In terms of fiction, we were recommended The House of Bells, a gothic thriller by J T Croft, Patrick Gales’ Notes from an Exhibition, and Rosamund Pilcher’s The Shell Seekers - recently featured by Rick Stein, sparking a re-read and found to be as good second time round. Two of our readers had found the endings of their books frustrating: Still Life (Sarah Winman – didn’t manage to tie-up all the pieces), and The Little Coffee Shop of Kabul (Deborah Rodriguez) which, interestingly, sparked a general chorus of ‘don’t read her next one!’. One of our members had been to the rather wonderful sounding Crystal Palace Art Fair where she had met Christopher Bowden. Not only was he clearly very charming but she was enjoying the Mr Magenta (each of his novels has a colour in the title) which is full of secrets, kept and broken.

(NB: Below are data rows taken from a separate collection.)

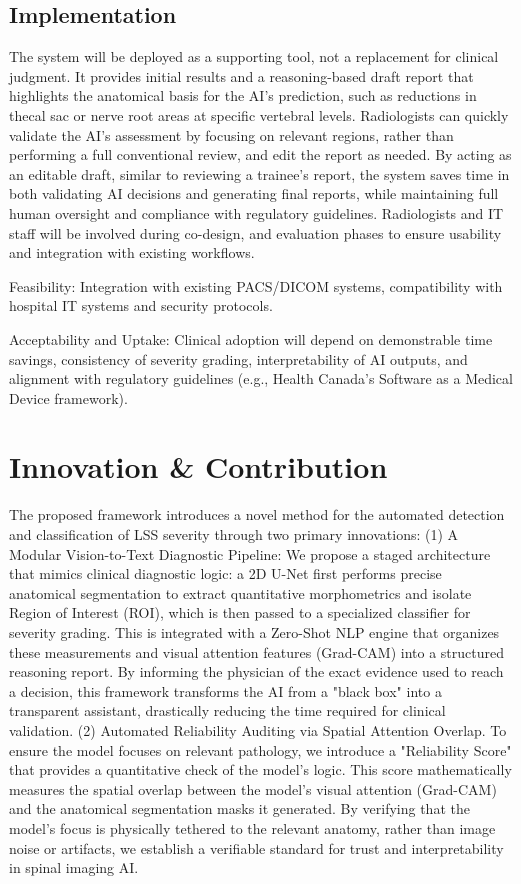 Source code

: \documentclass[12pt]{article}
\begin{document}
\subsection{Implementation}
The system will be deployed as a supporting tool, not a replacement for clinical judgment. It provides initial results and a reasoning-based draft report that highlights the anatomical basis for the AI’s prediction, such as reductions in thecal sac or nerve root areas at specific vertebral levels. Radiologists can quickly validate the AI’s assessment by focusing on relevant regions, rather than performing a full conventional review, and edit the report as needed. By acting as an editable draft, similar to reviewing a trainee’s report, the system saves time in both validating AI decisions and generating final reports, while maintaining full human oversight and compliance with regulatory guidelines.
Radiologists and IT staff will be involved during co-design, and evaluation phases to ensure usability and integration with existing workflows. 

Feasibility: Integration with existing PACS/DICOM systems, compatibility with hospital IT systems and security protocols.

Acceptability and Uptake: Clinical adoption will depend on demonstrable time savings, consistency of severity grading, interpretability of AI outputs, and alignment with regulatory guidelines (e.g., Health Canada’s Software as a Medical Device framework).


\section{Innovation \& Contribution}
The proposed framework introduces a novel method for the automated detection and classification of LSS severity through two primary innovations: (1) A Modular Vision-to-Text Diagnostic Pipeline: We propose a staged architecture that mimics clinical diagnostic logic: a 2D U-Net first performs precise anatomical segmentation to extract quantitative morphometrics and isolate Region of Interest (ROI), which is then passed to a specialized classifier for severity grading. This is integrated with a Zero-Shot NLP engine that organizes these measurements and visual attention features (Grad-CAM) into a structured reasoning report. By informing the physician of the exact evidence used to reach a decision, this framework transforms the AI from a "black box" into a transparent assistant, drastically reducing the time required for clinical validation. (2) Automated Reliability Auditing via Spatial Attention Overlap. To ensure the model focuses on relevant pathology, we introduce a "Reliability Score" that provides a quantitative check of the model's logic. This score mathematically measures the spatial overlap between the model’s visual attention (Grad-CAM) and the anatomical segmentation masks it generated. By verifying that the model's focus is physically tethered to the relevant anatomy, rather than image noise or artifacts, we establish a verifiable standard for trust and interpretability in spinal imaging AI.
\end{document}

Apart from all this there were year 11 papers to be marked, readings on Buddha and Tibet (I can’t find the exact titles, sorry!) and a wonderful recommendation from someone’s Grandfather – that each day you should read something you want to read, and something you don’t. This idea brought her to The Golden Spruce – A True Story of Myth, Madness, and Greed by John Vaillant about the logging industry in Columbia: sounds brilliant.
Of course, I had been devouring Laline Paull – re-reading The Bees and Pod in preparation for the event, and finding The Ice for the first time. I loved all three – and thoroughly recommend them if you haven’t tried her before.